GlaxoSmithKline (GSK) has started a huge late-stage trial of its anti-inflammatory drug losmapimod in patients with acute coronary syndrome (ACS).
Losmapimod (formerly GW856553) is a selective inhibitor of the enzyme family known as p38 mitogen-activated kinase (MAK) and has been tested by GSK in a number of indications, including chronic obstructive pulmonary disease (COPD), neuropathic and back pain and even depression.
There are suggestions that the inflammatory response in ACS is integral to atherosclerotic plaque instability that can lead to rupture and heart attack, so dampening down this inflammation could have a protective effect.

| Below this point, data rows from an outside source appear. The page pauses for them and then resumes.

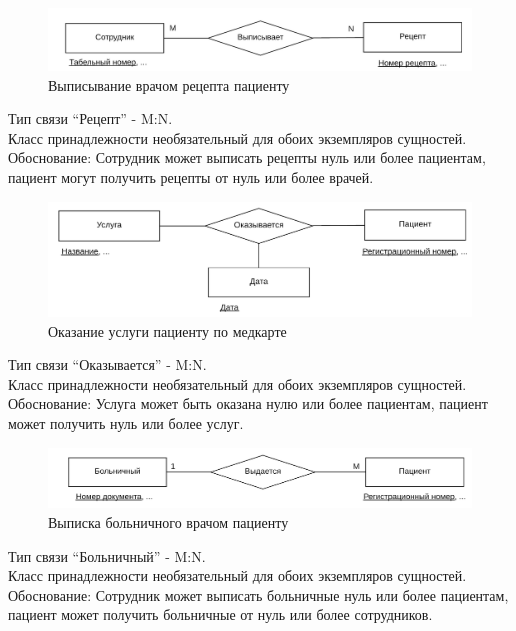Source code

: \documentclass[14pt,a4paper,russian]{extreport}
\begin{document}
\begin{figure}[h!]
        \includegraphics[width=\textwidth]{receipt}
        \caption{Выписывание врачом рецепта пациенту}
        \label{fig:receipt}
\end{figure}

\noindent Тип связи ``Рецепт'' - M:N.\\
Класс принадлежности необязательный для обоих экземпляров сущностей.\\
Обоснование: Сотрудник может выписать рецепты нуль или более пациентам,
пациент могут получить рецепты от нуль или более врачей.\par

\begin{figure}[h!]
        \includegraphics[width=\textwidth]{servprovmedc}
        \caption{Оказание услуги пациенту по медкарте}
        \label{fig:servprovmedc}
\end{figure}

\noindent Тип связи ``Оказывается'' - M:N.\\
Класс принадлежности необязательный для обоих экземпляров сущностей.\\
Обоснование: Услуга может быть оказана нулю или более пациентам, пациент может получить нуль или
более услуг. 

\begin{figure}[h!]
        \includegraphics[width=\textwidth]{empbolpat}
        \caption{Выписка больничного врачом пациенту}
        \label{fig:empbolpat}
\end{figure}

\noindent Тип связи ``Больничный'' - M:N.\\
Класс принадлежности необязательный для обоих экземпляров сущностей.\\
Обоснование: Сотрудник может выписать больничные нуль или более пациентам, пациент может получить
больничные от нуль или более сотрудников.
\end{document}

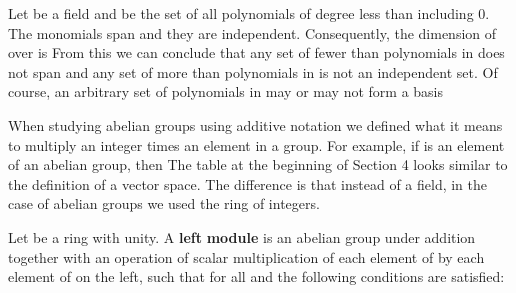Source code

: \documentclass[11pt,oneside]{article}
\begin{document}
\begin{BookBody}
 Let  be a field and  be the set of all polynomials of degree less than  including 0. The monomials  span  and they are independent. Consequently, the dimension of  over  is  From this we can conclude that any set of fewer than  polynomials in  does not span  and any set of more than  polynomials in  is not an independent set. Of course, an arbitrary set of  polynomials in  may or may not form a basis\BookEnd{\blacktriangle}


\noindent When studying abelian groups using additive notation we defined what it means to multiply an integer times an element in a group. For example, if  is an element of an abelian group, then  The table at the beginning of Section 4 looks similar to the definition of a vector space. The difference is that instead of a field, in the case of abelian groups we used the ring of integers.

 Let  be a ring with unity. A\textbf{ left} \textbf{module} is an abelian group  under addition together with an operation of scalar multiplication of each element of  by each element 
of  on the left, such that for all  and  the following conditions are satisfied:

\end{BookBody}

\BookNarrativetrue
\end{document}

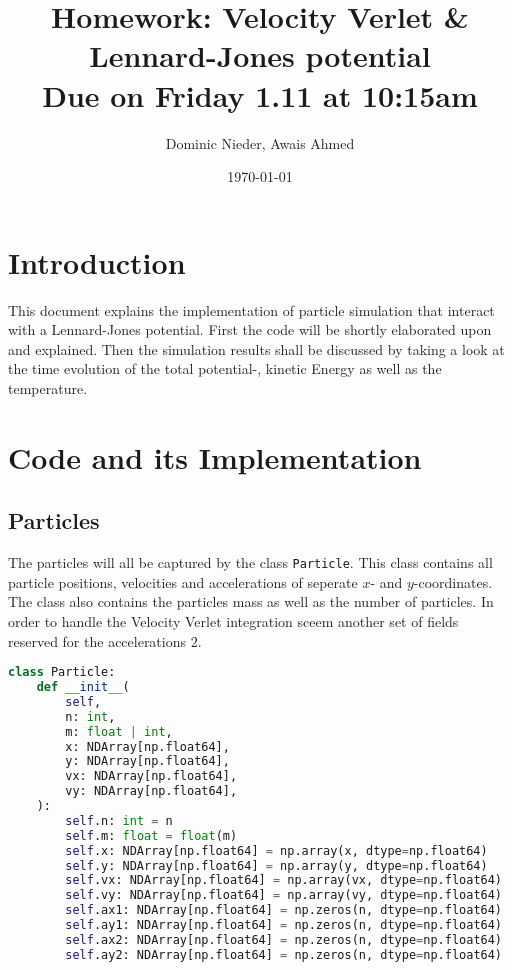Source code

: \documentclass{article}
\title{
    \vspace{2in}
    \textmd{\textbf{Homework: Velocity Verlet \& Lennard-Jones potential}}\\
    \normalsize\vspace{0.1in}\small{Due on Friday 1.11 at 10:15am}\\
    \vspace{0.1in}
    \vspace{3in}
}
\author{Dominic Nieder, Awais Ahmed}
\date{\today}
\begin{document}
\maketitle

\section{Introduction}

This document explains the implementation of particle simulation that interact with a Lennard-Jones potential. First the code will be shortly elaborated upon and explained. Then the simulation results shall be discussed by taking a look at the time evolution of the total potential-, kinetic Energy as well as the temperature.



\section{Code and its Implementation}

\subsection{Particles}

The particles will all be captured by the class \texttt{Particle}. This class contains all particle positions, velocities and accelerations of seperate $x$- and $y$-coordinates. The class also contains the particles mass as well as the number of particles. In order to handle the Velocity Verlet integration sceem  another set of fields reserved for the accelerations \flqq$2$\frqq.

\begin{lstlisting}[language=python, caption={Particle class}]
class Particle:
    def __init__(
        self,
        n: int,
        m: float | int,
        x: NDArray[np.float64],
        y: NDArray[np.float64],
        vx: NDArray[np.float64],
        vy: NDArray[np.float64],
    ):
        self.n: int = n
        self.m: float = float(m)
        self.x: NDArray[np.float64] = np.array(x, dtype=np.float64)
        self.y: NDArray[np.float64] = np.array(y, dtype=np.float64)
        self.vx: NDArray[np.float64] = np.array(vx, dtype=np.float64)
        self.vy: NDArray[np.float64] = np.array(vy, dtype=np.float64)
        self.ax1: NDArray[np.float64] = np.zeros(n, dtype=np.float64)
        self.ay1: NDArray[np.float64] = np.zeros(n, dtype=np.float64)
        self.ax2: NDArray[np.float64] = np.zeros(n, dtype=np.float64)
        self.ay2: NDArray[np.float64] = np.zeros(n, dtype=np.float64)
\end{lstlisting}
\end{document}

John Lepore, GSK’s senior vice president of metabolic pathways and cardiovascular R&D, said the new study “is an important step forward in the search for innovative therapies aimed at reducing the recurrence of cardiovascular events.”
The phase III trial – called LATITUDE-TIMI 60 – will enrol more than 25,000 ACS patients who have just suffered a myocardial infarction (MI) and who will be randomised to receive three months of twice daily oral treatment with either losmapimod or placebo. The first 12 weeks after an MI tend to be when an ACS patient is at the most risk of a further major cardiovascular event.
After an initial in-hospital period, patients will return for outpatient visits at 4 and 12 weeks, as well as a follow up visit at 24 weeks.
The primary measure of efficacy will be a composite of major adverse cardiovascular events, including the time to cardiovascular death, MI, or severe recurrent ischemia requiring urgent coronary artery revascularisation.
“Although changes in diet and lifestyle along with new approaches to treatment have led to improved outcomes for patients with coronary artery disease, patients who suffer a heart attack remain at increased risk of a recurrent heart attack or other vascular event in the ensuing weeks and months,” said Lepore.
GSK’s cardiovascular pipeline suffered a setback last month when coronary artery disease therapy darapladib failed a second phase III trial.